● DATA RECORDS:

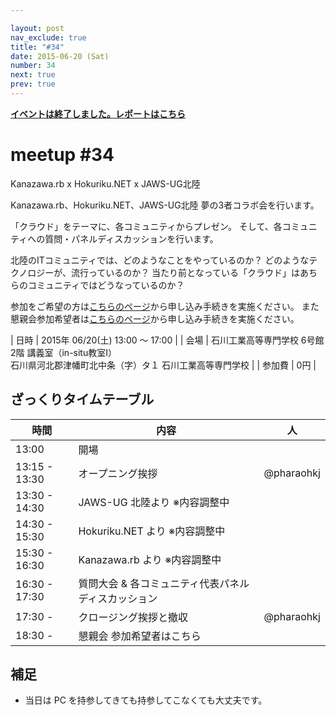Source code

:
 ```yaml
---

layout: post
nav_exclude: true
title: "#34"
date: 2015-06-20 (Sat)
number: 34
next: true
prev: true
---
```


<p>
<a href="/34/report"><strong>イベントは終了しました。レポートはこちら</strong></a></p>

meetup #34
===========

Kanazawa.rb x Hokuriku.NET x JAWS-UG北陸

Kanazawa.rb、Hokuriku.NET、JAWS-UG北陸 夢の3者コラボ会を行います。

「クラウド」をテーマに、各コミュニティからプレゼン。
そして、各コミュニティへの質問・パネルディスカッションを行います。

北陸のITコミュニティでは、どのようなことをやっているのか？
どのようなテクノロジーが、流行っているのか？
当たり前となっている「クラウド」はあちらのコミュニティではどうなっているのか？

参加をご希望の方は<a href="https://atnd.org/events/66303">こちらのページ</a>から申し込み手続きを実施ください。
また懇親会参加希望者は<a href="https://atnd.org/events/66304">こちらのページ</a>から申し込み手続きを実施ください。


| 日時   | 2015年 06/20(土) 13:00 〜 17:00 |
| 会場   | 石川工業高等専門学校 6号館2階 講義室（in-situ教室I）<br>石川県河北郡津幡町北中条（字）タ１ 石川工業高等専門学校 |
| 参加費 | 0円 |


ざっくりタイムテーブル
----------------------

|時間         |内容                                               |人        |
|-------------|---------------------------------------------------|----------|
|13:00        |開場                                               |          |
|13:15 - 13:30|オープニング挨拶                                   |@pharaohkj|
|13:30 - 14:30|JAWS-UG 北陸より ※内容調整中                      |          |
|14:30 - 15:30|Hokuriku.NET より ※内容調整中                     |          |
|15:30 - 16:30|Kanazawa.rb より ※内容調整中                      |          |
|16:30 - 17:30|質問大会 & 各コミュニティ代表パネルディスカッション|          |
|17:30 -      |クロージング挨拶と撤収                             |@pharaohkj|
|18:30 -      |懇親会 参加希望者はこちら                          |          |

補足
----

* 当日は PC を持参してきても持参してこなくても大丈夫です。
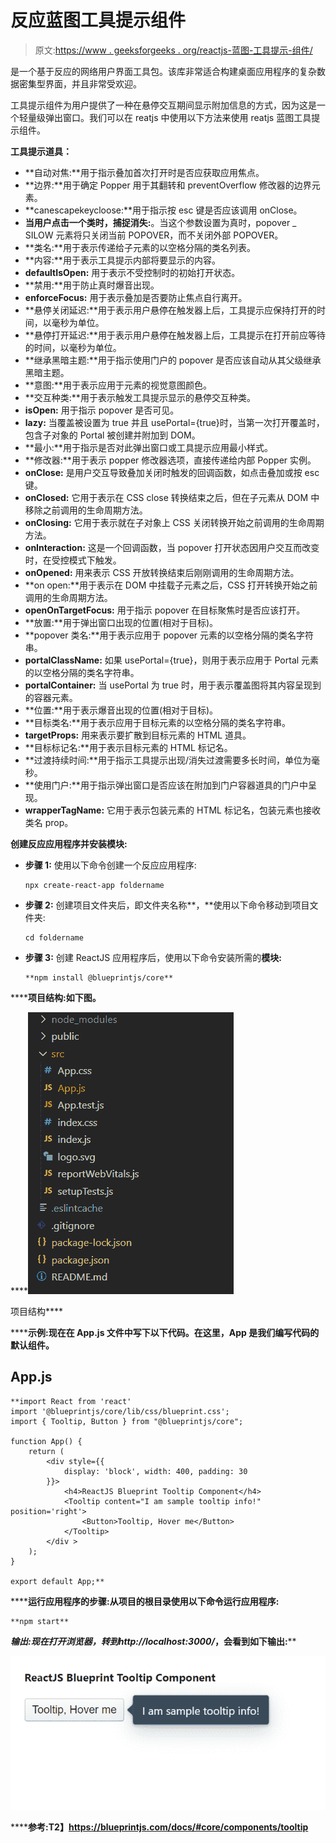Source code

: # 反应蓝图工具提示组件

> 原文:[https://www . geeksforgeeks . org/reactjs-蓝图-工具提示-组件/](https://www.geeksforgeeks.org/reactjs-blueprint-tooltip-component/)

是一个基于反应的网络用户界面工具包。该库非常适合构建桌面应用程序的复杂数据密集型界面，并且非常受欢迎。

工具提示组件为用户提供了一种在悬停交互期间显示附加信息的方式，因为这是一个轻量级弹出窗口。我们可以在 reatjs 中使用以下方法来使用 reatjs 蓝图工具提示组件。

**工具提示道具：**

*   **自动对焦:**用于指示叠加首次打开时是否应获取应用焦点。
*   **边界:**用于确定 Popper 用于其翻转和 preventOverflow 修改器的边界元素。
*   **canescapekeycloose:**用于指示按 esc 键是否应该调用 onClose。
*   **当用户点击一个类时，捕捉消失:**。当这个参数设置为真时，popover _ SILOW 元素将只关闭当前 POPOVER，而不关闭外部 POPOVER。
*   **类名:**用于表示传递给子元素的以空格分隔的类名列表。
*   **内容:**用于表示工具提示内部将要显示的内容。
*   **defaultIsOpen:** 用于表示不受控制时的初始打开状态。
*   **禁用:**用于防止真时爆音出现。
*   **enforceFocus:** 用于表示叠加是否要防止焦点自行离开。
*   **悬停关闭延迟:**用于表示用户悬停在触发器上后，工具提示应保持打开的时间，以毫秒为单位。
*   **悬停打开延迟:**用于表示用户悬停在触发器上后，工具提示在打开前应等待的时间，以毫秒为单位。
*   **继承黑暗主题:**用于指示使用门户的 popover 是否应该自动从其父级继承黑暗主题。
*   **意图:**用于表示应用于元素的视觉意图颜色。
*   **交互种类:**用于表示触发工具提示显示的悬停交互种类。
*   **isOpen:** 用于指示 popover 是否可见。
*   **lazy:** 当覆盖被设置为 true 并且 usePortal={true}时，当第一次打开覆盖时，包含子对象的 Portal 被创建并附加到 DOM。
*   **最小:**用于指示是否对此弹出窗口或工具提示应用最小样式。
*   **修改器:**用于表示 popper 修改器选项，直接传递给内部 Popper 实例。
*   **onClose:** 是用户交互导致叠加关闭时触发的回调函数，如点击叠加或按 esc 键。
*   **onClosed:** 它用于表示在 CSS close 转换结束之后，但在子元素从 DOM 中移除之前调用的生命周期方法。
*   **onClosing:** 它用于表示就在子对象上 CSS 关闭转换开始之前调用的生命周期方法。
*   **onInteraction:** 这是一个回调函数，当 popover 打开状态因用户交互而改变时，在受控模式下触发。
*   **onOpened:** 用来表示 CSS 开放转换结束后刚刚调用的生命周期方法。
*   **on open:**用于表示在 DOM 中挂载子元素之后，CSS 打开转换开始之前调用的生命周期方法。
*   **openOnTargetFocus:** 用于指示 popover 在目标聚焦时是否应该打开。
*   **放置:**用于弹出窗口出现的位置(相对于目标)。
*   **popover 类名:**用于表示应用于 popover 元素的以空格分隔的类名字符串。
*   **portalClassName:** 如果 usePortal={true}，则用于表示应用于 Portal 元素的以空格分隔的类名字符串。
*   **portalContainer:** 当 usePortal 为 true 时，用于表示覆盖图将其内容呈现到的容器元素。
*   **位置:**用于表示爆音出现的位置(相对于目标)。
*   **目标类名:**用于表示应用于目标元素的以空格分隔的类名字符串。
*   **targetProps:** 用来表示要扩散到目标元素的 HTML 道具。
*   **目标标记名:**用于表示目标元素的 HTML 标记名。
*   **过渡持续时间:**用于指示工具提示出现/消失过渡需要多长时间，单位为毫秒。
*   **使用门户:**用于指示弹出窗口是否应该在附加到门户容器道具的门户中呈现。
*   **wrapperTagName:** 它用于表示包装元素的 HTML 标记名，包装元素也接收类名 prop。

**创建反应应用程序并安装模块:**

*   **步骤 1:** 使用以下命令创建一个反应应用程序:

    ```
    npx create-react-app foldername
    ```

*   **步骤 2:** 创建项目文件夹后，即文件夹名称**，**使用以下命令移动到项目文件夹:

    ```
    cd foldername
    ```

*   **步骤 3:** 创建 ReactJS 应用程序后，使用以下命令安装所需的****模块:****

    ```
    **npm install @blueprintjs/core**
    ```

******项目结构:**如下图。****

****![](img/f04ae0d8b722a9fff0bd9bd138b29c23.png)

项目结构**** 

******示例:**现在在 **App.js** 文件中写下以下代码。在这里，App 是我们编写代码的默认组件。****

## ****App.js****

```
**import React from 'react'
import '@blueprintjs/core/lib/css/blueprint.css';
import { Tooltip, Button } from "@blueprintjs/core";

function App() {
    return (
        <div style={{
            display: 'block', width: 400, padding: 30
        }}>
            <h4>ReactJS Blueprint Tooltip Component</h4>
            <Tooltip content="I am sample tooltip info!" position='right'>
                <Button>Tooltip, Hover me</Button>
            </Tooltip>
        </div >
    );
}

export default App;**
```

******运行应用程序的步骤:**从项目的根目录使用以下命令运行应用程序:****

```
**npm start**
```

******输出:**现在打开浏览器，转到***http://localhost:3000/***，会看到如下输出:****

****![](img/0b3b3c5bdb46f62c8df16a299e2af58e.png)****

******参考:**T2】https://blueprintjs.com/docs/#core/components/tooltip****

● THE PROBLEM: Show me every line of the entries above that holds "Kanazawa".

● RESPONSE AREA:
Kanazawa.rb x Hokuriku.NET x JAWS-UG北陸
Kanazawa.rb、Hokuriku.NET、JAWS-UG北陸 夢の3者コラボ会を行います。
|15:30 - 16:30|Kanazawa.rb より ※内容調整中                      |          |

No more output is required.